PAY FOR YOUR RETIREMENT NOW
A self-employed worker’s taxable income can be reduced by putting additional money toward a traditional retirement account — the money isn’t taxed until the funds are withdrawn in retirement. Small business owners under 50 can contribute up to $5,500 (per taxpayer) to a traditional or Roth IRA; those over 50 can put up to $6,500 toward their retirement savings.

DEDUCT YOUR HOME OFFICE
Many small business owners operate from offices at home, but not all of them realize they can deduct expenses related to that home office. These can include insurance, mortgage interest payments, repairs and utilities like internet service.

You do, of course, have to determine what portion of your home is dedicated to running your business (the tax software does the mathematical calculation for you), but this deduction can benefit both homeowners and renters.

DEDUCT YOUR CAR EXPENSES
The trick here, again, when you’re deducating expenses, is to calculate what percentage of the time your car is being used for work. From there, you can apply that percentage to your overall car expenses.

For this category of deduction, two types are available: the IRS’s standard mileage rate or your actual car expenses (including insurance, gas, and repairs). Figure out which one makes the most financial sense before filing so you can maximize your savings.

USE YOUR BUSINESS EQUIPMENT AS MUCH AS YOU CAN
Section 179 allows small business owners to avoid tracking depreciation by treating equipment as a business expense in the year it was purchased (with an upper limit of $500,000). Business equipment encompasses anything a small business owner may need to run a business, from an industrial-grade oven to office furniture to computer items.

A Section 179 calculator can help you determine how much you can save by taking the “lump sum” approach; keep in mind that Section 179 doesn’t automatically kick in. You must file a Form 4562 to elect it.

HIRE FAMILY MEMBERS TO WORK FOR YOU
If you have family members who can help with tasks essential to your business — say, a teenager who can help mow lawns as part of your lawncare business — you can add tax savings to the benefits.

Hiring a family member means you can take a business deduction for reasonable compensation paid to that person (lowering your taxable income), and it can also result in your being able to avoid taxes such as FICA and FUTA.

KEEP AN EYE OUT FOR CARRYOVERS
Some deductions or credits may not be fully used in one tax year and are eligible to be carried over into future years. These can include items like capital losses, net operating losses, home office deductions and charitable contribution deductions.

Track these (or have your software do it), so you don’t forget them from one year to the next.

DON’T SELL YOUR OLD EQUIPMENT
If you want to get rid of property that’s no longer providing ROI to the business, find out whether it would be better to abandon it (an ordinary loss) or to sell it (a capital loss).

An ordinary loss is fully deductible, so find out how your property may be classified under Section 1231 to determine how you should rid yourself of it.

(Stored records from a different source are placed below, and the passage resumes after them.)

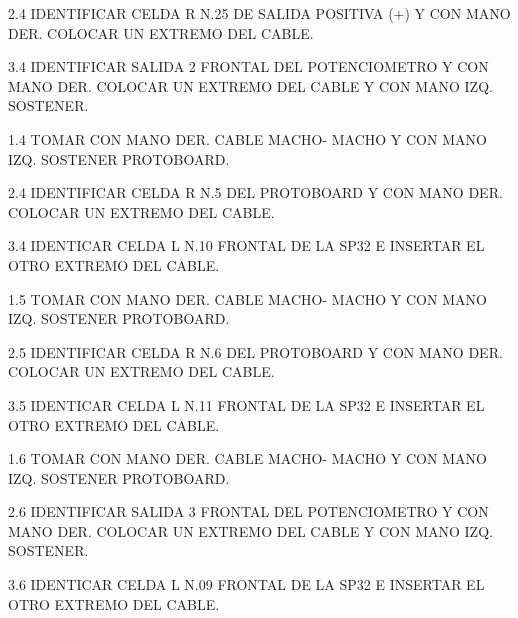 2.4 IDENTIFICAR CELDA R N.25 DE SALIDA POSITIVA (+)  Y CON MANO DER. COLOCAR UN EXTREMO DEL CABLE.






 3.4 IDENTIFICAR SALIDA 2 FRONTAL DEL POTENCIOMETRO Y CON MANO DER. COLOCAR UN EXTREMO DEL CABLE Y CON MANO IZQ. SOSTENER.











1.4  TOMAR CON MANO DER. CABLE MACHO- MACHO Y CON MANO IZQ. SOSTENER PROTOBOARD.






2.4 IDENTIFICAR CELDA R N.5 DEL PROTOBOARD Y CON MANO DER. COLOCAR UN EXTREMO DEL CABLE.






 3.4 IDENTICAR CELDA L N.10 FRONTAL DE LA SP32 E INSERTAR EL OTRO EXTREMO DEL CABLE. 










1.5  TOMAR CON MANO DER. CABLE MACHO- MACHO Y CON MANO IZQ. SOSTENER PROTOBOARD.






2.5 IDENTIFICAR CELDA R N.6 DEL PROTOBOARD Y CON MANO DER. COLOCAR UN EXTREMO DEL CABLE.






 3.5 IDENTICAR CELDA L N.11 FRONTAL DE LA SP32 E INSERTAR EL OTRO EXTREMO DEL CABLE. 












1.6  TOMAR CON MANO DER. CABLE MACHO- MACHO Y CON MANO IZQ. SOSTENER PROTOBOARD.






2.6  IDENTIFICAR SALIDA 3 FRONTAL DEL POTENCIOMETRO Y CON MANO DER. COLOCAR UN EXTREMO DEL CABLE Y CON MANO IZQ. SOSTENER.






 3.6 IDENTICAR CELDA L N.09 FRONTAL DE LA SP32 E INSERTAR EL OTRO EXTREMO DEL CABLE. 











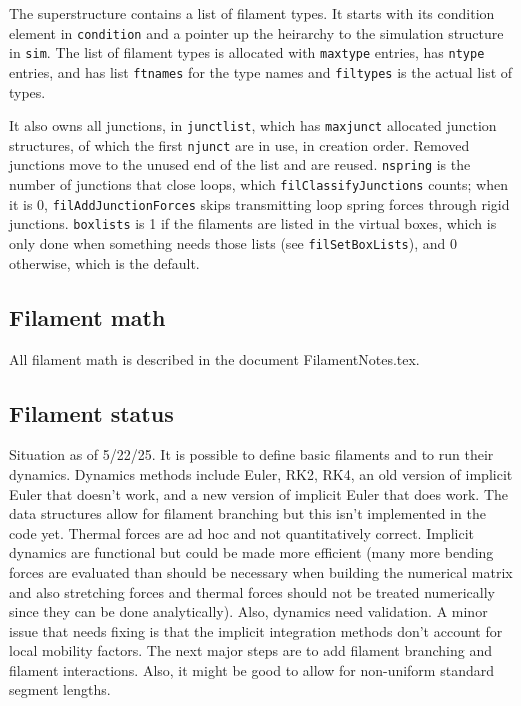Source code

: \documentclass {scrbook}
\newcommand {\ttt} {\texttt}
\begin{document}
The superstructure contains a list of filament types. It starts with its condition element in \ttt{condition} and a pointer up the heirarchy to the simulation structure in \ttt{sim}. The list of filament types is allocated with \ttt{maxtype} entries, has \ttt{ntype} entries, and has list \ttt{ftnames} for the type names and \ttt{filtypes} is the actual list of types.

It also owns all junctions, in \ttt{junctlist}, which has \ttt{maxjunct} allocated junction structures, of which the first \ttt{njunct} are in use, in creation order. Removed junctions move to the unused end of the list and are reused. \ttt{nspring} is the number of junctions that close loops, which \ttt{filClassifyJunctions} counts; when it is 0, \ttt{filAddJunctionForces} skips transmitting loop spring forces through rigid junctions. \ttt{boxlists} is 1 if the filaments are listed in the virtual boxes, which is only done when something needs those lists (see \ttt{filSetBoxLists}), and 0 otherwise, which is the default.

\subsection{Filament math}

All filament math is described in the document FilamentNotes.tex.

\subsection{Filament status}

Situation as of 5/22/25. It is possible to define basic filaments and to run their dynamics. Dynamics methods include Euler, RK2, RK4, an old version of implicit Euler that doesn't work, and a new version of implicit Euler that does work. The data structures allow for filament branching but this isn't implemented in the code yet. Thermal forces are ad hoc and not quantitatively correct. Implicit dynamics are functional but could be made more efficient (many more bending forces are evaluated than should be necessary when building the numerical matrix and also stretching forces and thermal forces should not be treated numerically since they can be done analytically). Also, dynamics need validation. A minor issue that needs fixing is that the implicit integration methods don't account for local mobility factors. The next major steps are to add filament branching and filament interactions. Also, it might be good to allow for non-uniform standard segment lengths.
\end{document}
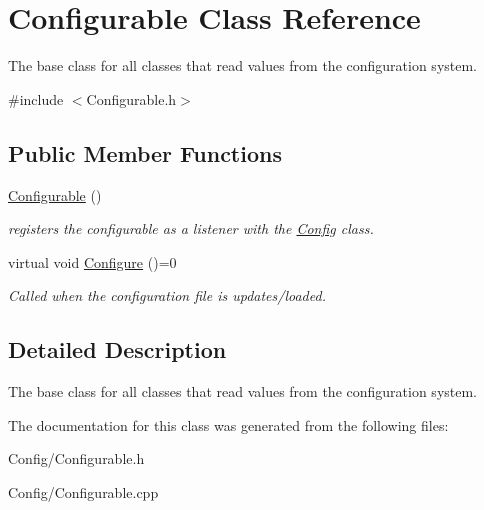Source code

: \hypertarget{class_configurable}{\section{\-Configurable \-Class \-Reference}
\label{class_configurable}
}


\-The base class for all classes that read values from the configuration system.  




{\ttfamily \#include $<$\-Configurable.\-h$>$}

\subsection*{\-Public \-Member \-Functions}
\begin{DoxyCompactItemize}
\item 
\hypertarget{class_configurable_a058f698c44e2c2fb6d4366a0fbe624f2}{\hyperlink{class_configurable_a058f698c44e2c2fb6d4366a0fbe624f2}{\-Configurable} ()}\label{class_configurable_a058f698c44e2c2fb6d4366a0fbe624f2}

\begin{DoxyCompactList}\small\item\em registers the configurable as a listener with the \hyperlink{class_config}{\-Config} class. \end{DoxyCompactList}\item 
\hypertarget{class_configurable_a951fdca310cfb5e2090ca10734a181e1}{virtual void \hyperlink{class_configurable_a951fdca310cfb5e2090ca10734a181e1}{\-Configure} ()=0}\label{class_configurable_a951fdca310cfb5e2090ca10734a181e1}

\begin{DoxyCompactList}\small\item\em \-Called when the configuration file is updates/loaded. \end{DoxyCompactList}\end{DoxyCompactItemize}


\subsection{\-Detailed \-Description}
\-The base class for all classes that read values from the configuration system. 

\-The documentation for this class was generated from the following files\-:\begin{DoxyCompactItemize}
\item 
\-Config/\-Configurable.\-h\item 
\-Config/\-Configurable.\-cpp\end{DoxyCompactItemize}
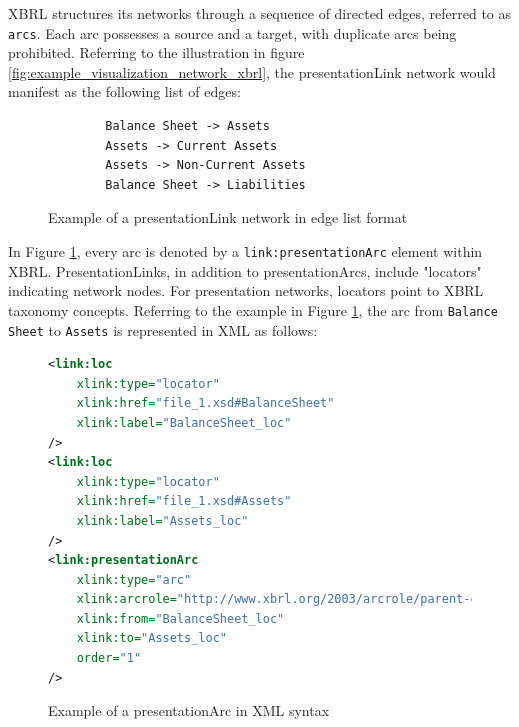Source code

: XBRL structures its networks through a sequence of directed edges, referred to as \texttt{arcs}.
Each arc possesses a source and a target, with duplicate arcs being prohibited.
Referring to the illustration in figure \ref{fig:example_visualization_network_xbrl},
the presentationLink network would manifest as the following list of edges:

\begin{figure}[H]
    \begin{verbatim}
        Balance Sheet -> Assets
        Assets -> Current Assets
        Assets -> Non-Current Assets
        Balance Sheet -> Liabilities
    \end{verbatim}
    \caption{Example of a presentationLink network in edge list format}
    \label{fig:example_visualization_network_xbrl_edge_list}
\end{figure}


In Figure \ref{fig:example_visualization_network_xbrl_edge_list}, every arc is denoted by a \texttt{link:presentationArc} element within XBRL.
PresentationLinks, in addition to presentationArcs, include "locators" indicating network nodes.
For presentation networks, locators point to XBRL taxonomy concepts.
Referring to the example in Figure \ref{fig:example_visualization_network_xbrl_edge_list},
the arc from \texttt{Balance Sheet} to \texttt{Assets} is represented in XML as follows:

\begin{figure}[H]
    \centering
    \begin{lstlisting}[language=XML, basicstyle=\small\ttfamily]
<link:loc 
    xlink:type="locator" 
    xlink:href="file_1.xsd#BalanceSheet"
    xlink:label="BalanceSheet_loc"
/>
<link:loc 
    xlink:type="locator" 
    xlink:href="file_1.xsd#Assets"
    xlink:label="Assets_loc"
/>
<link:presentationArc 
    xlink:type="arc" 
    xlink:arcrole="http://www.xbrl.org/2003/arcrole/parent-child" 
    xlink:from="BalanceSheet_loc" 
    xlink:to="Assets_loc"
    order="1"
/>
\end{lstlisting}
    \caption{Example of a presentationArc in XML syntax}
    \label{fig:example_presentation_arc_xml}
\end{figure}

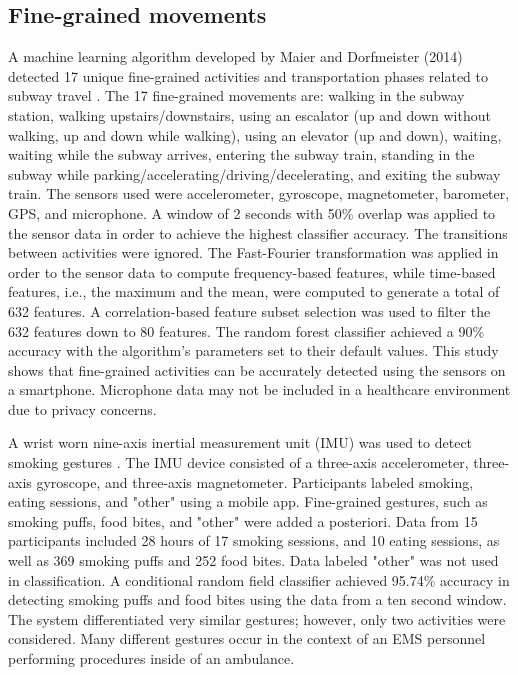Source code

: \subsection{Fine-grained movements}
A machine learning algorithm developed by Maier and Dorfmeister (2014) detected 17 unique fine-grained activities and transportation phases related to subway travel \cite{Dorfmeister2014}. The 17 fine-grained movements are: walking in the subway station, walking upstairs/downstairs, using an escalator (up and down without walking, up and down while walking), using an elevator (up and down), waiting, waiting while the subway arrives, entering the subway train, standing in the subway while parking/accelerating/driving/decelerating, and exiting the subway train. The sensors used were accelerometer, gyroscope, magnetometer, barometer, GPS, and microphone. A window of 2 seconds with 50\% overlap was applied to the sensor data in order to achieve the highest classifier accuracy. The transitions between activities were ignored. The Fast-Fourier transformation was applied in order to the sensor data to compute frequency-based features, while time-based features, i.e., the maximum and the mean, were computed to generate a total of 632 features. A correlation-based feature subset selection was used to filter the 632 features down to 80 features. The random forest classifier achieved a 90\% accuracy with the algorithm's parameters set to their default values. This study shows that fine-grained activities can be accurately detected using the sensors on a smartphone. Microphone data may not be included in a healthcare environment due to privacy concerns.
\par A wrist worn nine-axis inertial measurement unit (IMU) was used to detect smoking gestures \cite{Parate2014}. The IMU device consisted of a three-axis accelerometer, three-axis gyroscope, and three-axis magnetometer. Participants labeled smoking, eating sessions, and "other" using a mobile app. Fine-grained gestures, such as smoking puffs, food bites, and "other" were added a posteriori. Data from 15 participants included 28 hours of 17 smoking sessions, and 10 eating sessions, as well as 369 smoking puffs and 252 food bites. Data labeled "other" was not used in classification. A conditional random field classifier achieved 95.74\% accuracy in detecting smoking puffs and food bites using the data from a ten second window. The system differentiated very similar gestures; however, only two activities were considered. Many different gestures occur in the context of an EMS personnel performing procedures inside of an ambulance.
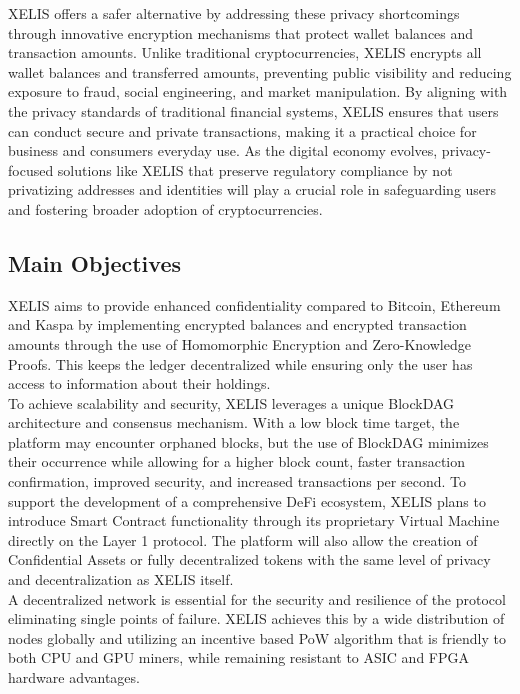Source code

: \documentclass[12pt,a4paper,twocolumn]{article}
\begin{document}
XELIS offers a safer alternative by addressing these privacy shortcomings through innovative encryption mechanisms that protect wallet balances and transaction amounts. Unlike traditional cryptocurrencies, XELIS encrypts all wallet balances and transferred amounts, preventing public visibility and reducing exposure to fraud, social engineering, and market manipulation. By aligning with the privacy standards of traditional financial systems, XELIS ensures that users can conduct secure and private transactions, making it a practical choice for business and consumers everyday use. As the digital economy evolves, privacy-focused solutions like XELIS that preserve regulatory compliance by not privatizing addresses and identities will play a crucial role in safeguarding users and fostering broader adoption of cryptocurrencies.

\subsection{Main Objectives}

XELIS aims to provide enhanced confidentiality compared to Bitcoin, Ethereum and Kaspa by implementing encrypted balances and encrypted transaction amounts through the use of Homomorphic Encryption and Zero-Knowledge Proofs. This keeps the ledger decentralized while ensuring only the user has access to information about their holdings.\\

To achieve scalability and security, XELIS leverages a unique BlockDAG architecture and consensus mechanism. With a low block time target, the platform may encounter orphaned blocks, but the use of BlockDAG minimizes their occurrence while allowing for a higher block count, faster transaction confirmation, improved security, and increased transactions per second. To support the development of a comprehensive DeFi ecosystem, XELIS plans to introduce Smart Contract functionality through its proprietary Virtual Machine directly on the Layer 1 protocol. The platform will also allow the creation of Confidential Assets or fully decentralized tokens with the same level of privacy and decentralization as XELIS itself.\\

A decentralized network is essential for the security and resilience of the protocol eliminating single points of failure. XELIS achieves this by a wide distribution of nodes globally and utilizing an incentive based PoW algorithm that is friendly to both CPU and GPU miners, while remaining resistant to ASIC and FPGA hardware advantages.\\
\end{document}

TAKE ADVANTAGE OF PENALTY RELIEF IF YOU CAN
Despite following these steps and/or the recommendations your accountant makes, you may incur an IRS penalty. If that happens, you need to determine whether you’re eligible for penalty relief.

Some penalties, such as penalties for failing to file a tax return or to pay on time ,are eligible for penalty relief. People who can be considered for relief include those who tried to follow the legal requirements but were unable to meet them due to circumstances beyond their control, or those who were able to resolve an issue pointed out in their penalty notice. Not everyone in these two groups qualifies, but it’s worth finding out whether you do. And that’s money back in your pocket for an honest mistake.

You don’t need to make small business ownership more financially draining than it already is. By carefully accounting for deductions throughout the year and investigating your options in tricky situations, you’ll find alternatives you didn’t know existed — and savings you can really use.